REPUBLIC....................................RESPONDENT

R U L I N G

1. MOSES MUGAMBI NJIRU, the applicant herein has moved this court through a Notice of Motion dated 21st July, 2018 brought under the provisions of Sections 362 and 364 of the Criminal Procedure Code for   the following orders;

(i)  That this court be pleased to call for and examine the lower court's  file No. Chuka Principal Magistrate's court Criminal Case No.455 of 2015.

(ii) The sentence passed against him be reviewed.

2.  The grounds upon which the applicant is seeking review of his sentence are  listed as follows:-

a. That he was charged with the offence of handling stolen good contrary to Section 322 (1) of Penal Code.

b.

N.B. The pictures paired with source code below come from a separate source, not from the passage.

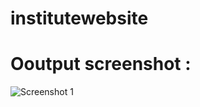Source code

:# institutewebsite
# Ooutput screenshot :
![Screenshot 1](https://github.com/vijayab0311/Online-Educational-Website/assets/116110936/2425922c-80e2-4df1-b093-42f44ec8e20e)

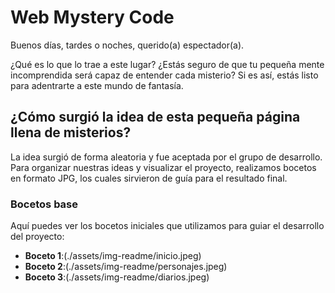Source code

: # Web Mystery Code

Buenos días, tardes o noches, querido(a) espectador(a).

¿Qué es lo que lo trae a este lugar? ¿Estás seguro de que tu pequeña mente incomprendida será capaz de entender cada misterio? Si es así, estás listo para adentrarte a este mundo de fantasía.

## ¿Cómo surgió la idea de esta pequeña página llena de misterios?

La idea surgió de forma aleatoria y fue aceptada por el grupo de desarrollo. Para organizar nuestras ideas y visualizar el proyecto, realizamos bocetos en formato JPG, los cuales sirvieron de guía para el resultado final.

### Bocetos base

Aquí puedes ver los bocetos iniciales que utilizamos para guiar el desarrollo del proyecto:

- **Boceto 1**:(./assets/img-readme/inicio.jpeg)
- **Boceto 2**:(./assets/img-readme/personajes.jpeg)
- **Boceto 3**:(./assets/img-readme/diarios.jpeg)



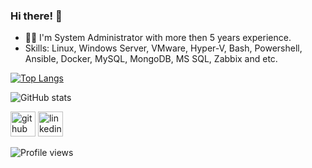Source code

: ### Hi there! 👋

- 👨‍💻 I'm System Administrator with more then 5 years experience.
- Skills: Linux, Windows Server, VMware, Hyper-V, Bash, Powershell, Ansible, Docker, MySQL, MongoDB, MS SQL, Zabbix and etc.

[![Top Langs](https://github-readme-stats.vercel.app/api/top-langs/?username=arma2ra)](https://github.com/anuraghazra/github-readme-stats)

![GitHub stats](https://github-readme-stats.vercel.app/api?username=arma2ra&show_icons=true)

[<img src='https://cdn.jsdelivr.net/npm/simple-icons@3.0.1/icons/github.svg' alt='github' height='40'>](https://github.com/arma2ra)  [<img src='https://cdn.jsdelivr.net/npm/simple-icons@3.0.1/icons/linkedin.svg' alt='linkedin' height='40'>](https://www.linkedin.com/in/alexei-drozd-040590//) 

![Profile views](https://gpvc.arturio.dev/arma2ra)
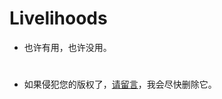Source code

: # Livelihoods
* 也许有用，也许没用。

# 
* 如果侵犯您的版权了，[请留言](mailto:intraceting<traceting@gmail.com>)，我会尽快删除它。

That he is the sole bread winner of his family.

c. That he has a daughter in secondary school who depend on him for fees and upkeep.

d. That he is requesting for leniency in the form of a non-custodial sentence.

3.  The applicant has supported his application with an affidavit sworn on 6th September, 2018.  He has reiterated the above grounds in his quest to have  the sentence meted out against him reviewed.

4.  This court called for the lower court file No. Cr. 454 of 2015 pursuant to the  provisions of Section 362 of the Criminal Procedure Code in order to    satisfy myself with the legality, correctness, propriety and the regularity of  not only the proceedings in that lower court case where the applicant was charged and convicted.  The proceedings reveal that the applicant herein was charged with;

(i) Burglary contrary to Section 304 (2) of the Penal Code with alternate charge of handling stolen goods contrary to Section 322(1) as read with Section 322(2) of the Penal Code.

5. The proceedings from the lower court reveal that the applicant was found guilty of the alternative charge after full trial, convicted and sentenced to serve 6 years imprisonment.

6. The applicant has now applied for revision of his sentence asking for  leniency.  The applicant has told this court that he has only served 6 months  of his sentence which he says has now been reduced to four years in  remission.  I do not find that the applicant has reformed enough as there is no evidence to show that he has learnt new useful skills in prison to help him transform and abandon crime.

I also find that under the provisions of Section 322(1) upon which the applicant was charged and convicted, provides for a maximum sentence of 14 years imprisonment.  The trial court exercised its discretion under section 26(2) of the Penal Code upon considering mitigating circumstances and sentenced the applicant to 6 years imprisonment.

At this stage as I have observed above I do not find any basis to interfere with the discretion of the learned trial magistrate.  There is nothing to suggest that the trial court failed to take into consideration a relevant factor in mitigation or took into consideration an irrelevant factor.  The applicant is advised to go on with his transformation in the correctional facility until he fully transforms and acquires important skills which will  help him and his family when he eventually gets out upon completion of his sentence.

For now I find no merit in his application  dated 21st July, 2018.  The same is disallowed for now but he is at liberty to move this court at appropriate time.

Dated, signed and delivered at Chuka this 31st day of October, 2018.

R.K. LIMO

JUDGE

31/10/2018

Ruling dated, signed and delivered in the open court in presence of Machirah for state and applicant in person.